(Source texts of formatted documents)

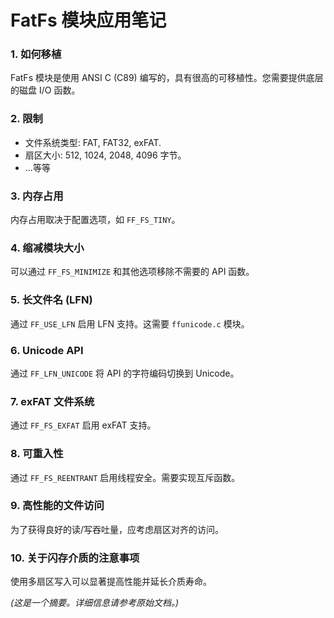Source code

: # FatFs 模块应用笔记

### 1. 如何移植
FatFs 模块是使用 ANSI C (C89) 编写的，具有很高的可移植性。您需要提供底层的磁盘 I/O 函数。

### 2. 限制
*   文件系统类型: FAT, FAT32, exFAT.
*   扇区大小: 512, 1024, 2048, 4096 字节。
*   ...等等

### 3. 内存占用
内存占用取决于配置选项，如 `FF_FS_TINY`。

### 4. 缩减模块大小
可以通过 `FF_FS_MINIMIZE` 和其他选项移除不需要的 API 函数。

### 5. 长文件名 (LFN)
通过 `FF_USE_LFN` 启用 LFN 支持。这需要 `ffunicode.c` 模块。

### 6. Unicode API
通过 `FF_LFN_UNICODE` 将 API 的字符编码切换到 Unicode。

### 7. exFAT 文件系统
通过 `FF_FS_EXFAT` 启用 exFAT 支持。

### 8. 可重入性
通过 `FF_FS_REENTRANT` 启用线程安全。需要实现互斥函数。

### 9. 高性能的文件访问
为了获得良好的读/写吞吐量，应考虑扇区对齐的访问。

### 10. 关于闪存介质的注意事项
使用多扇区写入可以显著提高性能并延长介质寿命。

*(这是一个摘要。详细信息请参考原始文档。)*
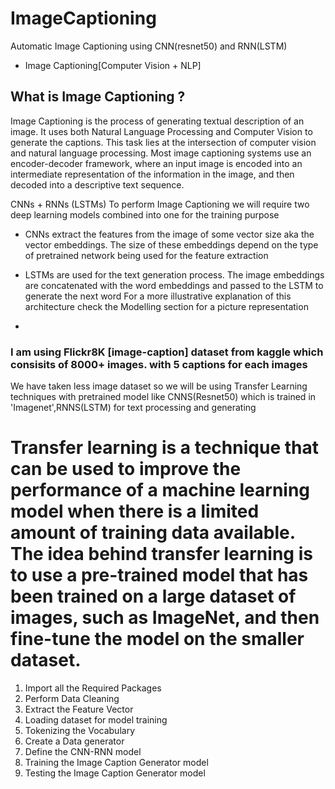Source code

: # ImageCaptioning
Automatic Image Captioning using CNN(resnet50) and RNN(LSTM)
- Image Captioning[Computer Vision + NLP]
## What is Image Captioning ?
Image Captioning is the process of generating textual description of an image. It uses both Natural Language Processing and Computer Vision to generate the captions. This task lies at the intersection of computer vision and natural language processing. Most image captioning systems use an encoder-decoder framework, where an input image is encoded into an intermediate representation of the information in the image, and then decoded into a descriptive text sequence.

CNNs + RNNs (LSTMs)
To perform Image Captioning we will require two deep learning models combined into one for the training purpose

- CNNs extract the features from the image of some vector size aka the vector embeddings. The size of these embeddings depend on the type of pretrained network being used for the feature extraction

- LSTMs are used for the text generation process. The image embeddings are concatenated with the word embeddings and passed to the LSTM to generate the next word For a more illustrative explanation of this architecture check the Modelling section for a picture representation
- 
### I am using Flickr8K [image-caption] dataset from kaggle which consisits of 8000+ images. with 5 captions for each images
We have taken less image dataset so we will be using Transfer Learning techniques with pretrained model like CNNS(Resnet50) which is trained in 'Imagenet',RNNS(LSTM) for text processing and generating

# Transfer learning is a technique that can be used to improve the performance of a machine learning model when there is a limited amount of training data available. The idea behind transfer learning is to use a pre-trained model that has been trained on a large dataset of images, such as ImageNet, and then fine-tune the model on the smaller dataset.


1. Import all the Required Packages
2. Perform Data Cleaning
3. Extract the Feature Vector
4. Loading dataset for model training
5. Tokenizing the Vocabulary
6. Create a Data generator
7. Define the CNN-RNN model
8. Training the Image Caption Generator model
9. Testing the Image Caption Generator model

=== What the task asks ===
Please copy the records above word for word, omitting every picture.

=== Solved problem ===
Source code

: # FatFs 模块应用笔记

### 1. 如何移植
FatFs 模块是使用 ANSI C (C89) 编写的，具有很高的可移植性。您需要提供底层的磁盘 I/O 函数。

### 2. 限制
*   文件系统类型: FAT, FAT32, exFAT.
*   扇区大小: 512, 1024, 2048, 4096 字节。
*   ...等等

### 3. 内存占用
内存占用取决于配置选项，如 `FF_FS_TINY`。

### 4. 缩减模块大小
可以通过 `FF_FS_MINIMIZE` 和其他选项移除不需要的 API 函数。

### 5. 长文件名 (LFN)
通过 `FF_USE_LFN` 启用 LFN 支持。这需要 `ffunicode.c` 模块。

### 6. Unicode API
通过 `FF_LFN_UNICODE` 将 API 的字符编码切换到 Unicode。

### 7. exFAT 文件系统
通过 `FF_FS_EXFAT` 启用 exFAT 支持。

### 8. 可重入性
通过 `FF_FS_REENTRANT` 启用线程安全。需要实现互斥函数。

### 9. 高性能的文件访问
为了获得良好的读/写吞吐量，应考虑扇区对齐的访问。

### 10. 关于闪存介质的注意事项
使用多扇区写入可以显著提高性能并延长介质寿命。

*(这是一个摘要。详细信息请参考原始文档。)*
Source code

: # ImageCaptioning
Automatic Image Captioning using CNN(resnet50) and RNN(LSTM)
- Image Captioning[Computer Vision + NLP]
## What is Image Captioning ?
Image Captioning is the process of generating textual description of an image. It uses both Natural Language Processing and Computer Vision to generate the captions. This task lies at the intersection of computer vision and natural language processing. Most image captioning systems use an encoder-decoder framework, where an input image is encoded into an intermediate representation of the information in the image, and then decoded into a descriptive text sequence.

CNNs + RNNs (LSTMs)
To perform Image Captioning we will require two deep learning models combined into one for the training purpose

- CNNs extract the features from the image of some vector size aka the vector embeddings. The size of these embeddings depend on the type of pretrained network being used for the feature extraction

- LSTMs are used for the text generation process. The image embeddings are concatenated with the word embeddings and passed to the LSTM to generate the next word For a more illustrative explanation of this architecture check the Modelling section for a picture representation
- 
### I am using Flickr8K [image-caption] dataset from kaggle which consisits of 8000+ images. with 5 captions for each images
We have taken less image dataset so we will be using Transfer Learning techniques with pretrained model like CNNS(Resnet50) which is trained in 'Imagenet',RNNS(LSTM) for text processing and generating

# Transfer learning is a technique that can be used to improve the performance of a machine learning model when there is a limited amount of training data available. The idea behind transfer learning is to use a pre-trained model that has been trained on a large dataset of images, such as ImageNet, and then fine-tune the model on the smaller dataset.


1. Import all the Required Packages
2. Perform Data Cleaning
3. Extract the Feature Vector
4. Loading dataset for model training
5. Tokenizing the Vocabulary
6. Create a Data generator
7. Define the CNN-RNN model
8. Training the Image Caption Generator model
9. Testing the Image Caption Generator model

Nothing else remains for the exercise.